Carbon Canyon Historical Artifact #28: A La Vida Mineral Springs Ashtray

It might be appropriate (or not) that this installment comes as some of the history posts here deal with the fire history of Carbon Canyon.

In any case, here is an ashtray that might have been found in a motel room, the restaurant, or other
public areas of the La Vida Mineral Springs resort, which operated from the 1910s to the 1980s, located on the Brea side of the Canyon, a short distance east of Olinda Village.

Interestingly, the wording notes that the resort was in Placentia, not Brea, and this was the location generally assigned to the facility in its earlier years.  For example, directory listings from the 1920s always gave Placentia as the city of location, as did most of the soda bottles using water from La Vida that were issued from the late 1920s (some did say Fullerton, which is where one of the bottling plants was located, while others were bottled in northern California plants such as at Sacramento and Stockton.) 

Notably, the early black-and-white real photo postcards that show the site in the late 1920s or early 1930s invariably will say "La Vida Mineral Springs, Calif," and omit the nearest city or town.

It doesn't appear to be until well after World War II when the the location was given as Brea--these are found on the color postcards that look to have produced in the 1950s and 1960s, as well as other artifacts like matchbooks.
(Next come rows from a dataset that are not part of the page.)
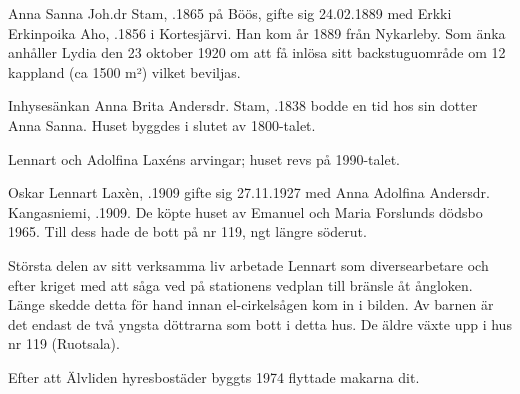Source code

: Anna Sanna Joh.dr Stam, .1865 på Böös, gifte sig 24.02.1889 med Erkki Erkinpoika Aho, .1856 i Kortesjärvi. Han kom år 1889 från Nykarleby. Som änka anhåller Lydia den 23 oktober 1920 om att få inlösa sitt backstuguområde om 12 kappland (ca 1500 m²) vilket beviljas.
\begin{jhchildren}
  \item {}
  \item {}
  \item {}
  \item {}
\end{jhchildren}
Inhysesänkan Anna Brita Andersdr. Stam, .1838 bodde en tid hos sin dotter Anna Sanna. Huset byggdes i slutet av 1800-talet.




Lennart och Adolfina Laxéns arvingar; huset revs på 1990-talet.

Oskar Lennart Laxèn, .1909 gifte sig 27.11.1927 med Anna Adolfina Andersdr. Kangasniemi, .1909. De köpte huset av Emanuel och Maria Forslunds dödsbo 1965. Till dess hade de bott på nr 119, ngt längre söderut.

Största delen av sitt verksamma liv arbetade Lennart som diversearbetare och efter kriget med att såga ved på stationens vedplan till bränsle åt ångloken. Länge skedde detta för hand innan el-cirkelsågen kom in i bilden. Av barnen är det endast de två yngsta döttrarna som bott i detta hus. De äldre växte upp i hus nr 119 (Ruotsala).
\begin{jhchildren}
  \item {}
  \item {}
  \item {}
  \item {}
  \item {}
  \item {}
  \item {}
\end{jhchildren}
Efter att Älvliden hyresbostäder byggts 1974 flyttade makarna dit.

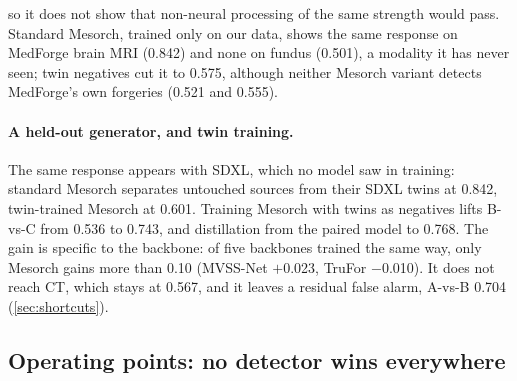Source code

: so it does not show that non-neural processing of the same strength would pass. 
Standard Mesorch, trained only on our data, shows the same response on MedForge brain MRI (0.842) %
and none on fundus (0.501), a modality it has never seen; %
twin negatives cut it to 0.575, %
although neither Mesorch variant detects MedForge's own forgeries (0.521 and 0.555). %

\paragraph{A held-out generator, and twin training.}
The same response appears with SDXL, which no model saw in training: standard Mesorch separates untouched sources from their SDXL twins at 0.842, %
twin-trained Mesorch at 0.601. %
Training Mesorch with twins as negatives lifts B-vs-C from 0.536 to 0.743, %
and distillation from the paired model to 0.768. %
The gain is specific to the backbone: of five backbones trained the same way, only Mesorch gains more than 0.10 (MVSS-Net $+$0.023, TruFor $-$0.010). %
It does not reach CT, which stays at 0.567, %
and it leaves a residual false alarm, A-vs-B 0.704 (\cref{sec:shortcuts}). %

\subsection{Operating points: no detector wins everywhere}
\label{sec:operating}

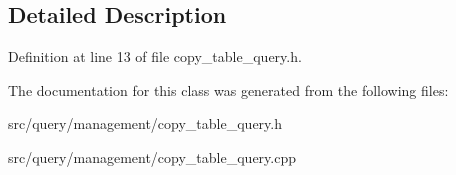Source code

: \subsection{Detailed Description}


Definition at line 13 of file copy\+\_\+table\+\_\+query.\+h.



The documentation for this class was generated from the following files\+:\begin{DoxyCompactItemize}
\item 
src/query/management/copy\+\_\+table\+\_\+query.\+h\item 
src/query/management/copy\+\_\+table\+\_\+query.\+cpp\end{DoxyCompactItemize}
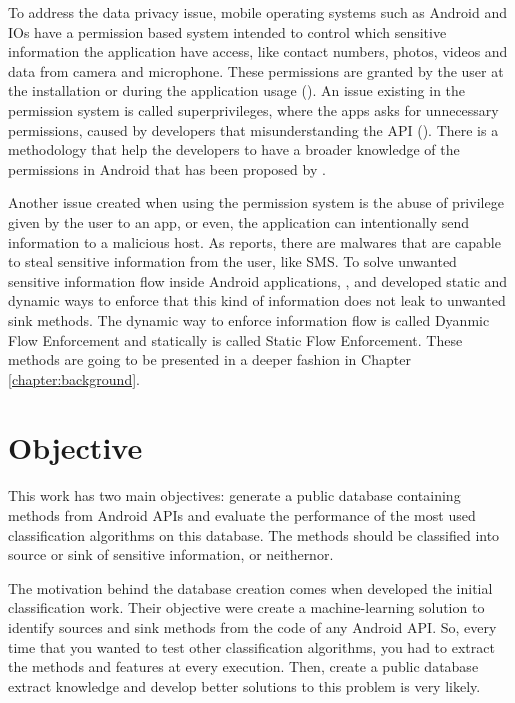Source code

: To address the data privacy issue, mobile operating systems such as Android and IOs have a permission based system intended to control which sensitive information the application have access, like contact numbers, photos, videos and data from camera and microphone. These permissions are granted by the user at the installation or during the application usage (\cite{androidpermissions}). An issue existing in the permission system is called superprivileges, where the apps asks for unnecessary permissions, caused by developers that misunderstanding the API (\cite{felt2011android}). There is a methodology that help the developers to have a broader knowledge of the permissions in Android that has been proposed by \cite{barrera2010methodology}.

Another issue created when using the permission system is the abuse of privilege given by the user to an app, or even, the application can intentionally send information to a malicious host. As \cite{jiang2012dissecting} reports, there are malwares that are capable to steal sensitive information from the user, like SMS. To solve unwanted sensitive information flow inside Android applications, \cite{arzt2014flowdroid}, \cite{wei2014amandroid} and \cite{gordon2015information} developed static and dynamic ways to enforce that this kind of information does not leak to unwanted sink methods. The dynamic way to enforce information flow is called Dyanmic Flow Enforcement and statically is called Static Flow Enforcement. These methods are going to be presented in a deeper fashion in Chapter \ref{chapter:background}.


\section{Objective}\label{section:background}

This work has two main objectives: generate a public database containing methods from Android APIs and evaluate the performance of the most used classification algorithms on this database. The methods should be classified into source or sink of sensitive information, or neithernor.

The motivation behind the database creation comes when \cite{rasthofer2014machine} developed the initial classification work. Their objective were create a machine-learning solution to identify sources and sink methods from the code of any Android API. So, every time that you wanted to test other classification algorithms, you had  to extract the methods and features at every execution. Then, create a public database extract knowledge and  develop better solutions to this problem is very likely.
Given this, it appears that this ashtray goes back to the earlier days, perhaps from the 1930s or 1940s, though there is no obvious way to discern the date (the words "MINERAL SPRINGS" appear to look somewhat like Art Deco, which was everywhere in the Thirties.)  It's a utilitarian item, to be sure, but is still one little historical tidbit to add to the history of Carbon Canyon's most notable historic site.


Jeff Fischer said...

It's hard to say for sure without a sense of scale for the ashtray, but the indentations around the edge make it look like it was designed for cigars, not cigarettes. Not sure that's of any real significance, unless there was a period of time where cigar ashtrays were more common.

prs said...

Hi Jeff, you know, the indentations are also rounded as if they would fit cigars, but I wonder if they could be used for both. If the tray was old enough, cigars were probably a lot more common in the, say, 30s and 40s than the 60s or 70s. Thanks for the comment.

sweetsimplicity said...

how neat!

prs said...

Hi sweetsimplicity, thanks for the comment and look for a post on another interesting La Vida item in the not-too-disant future.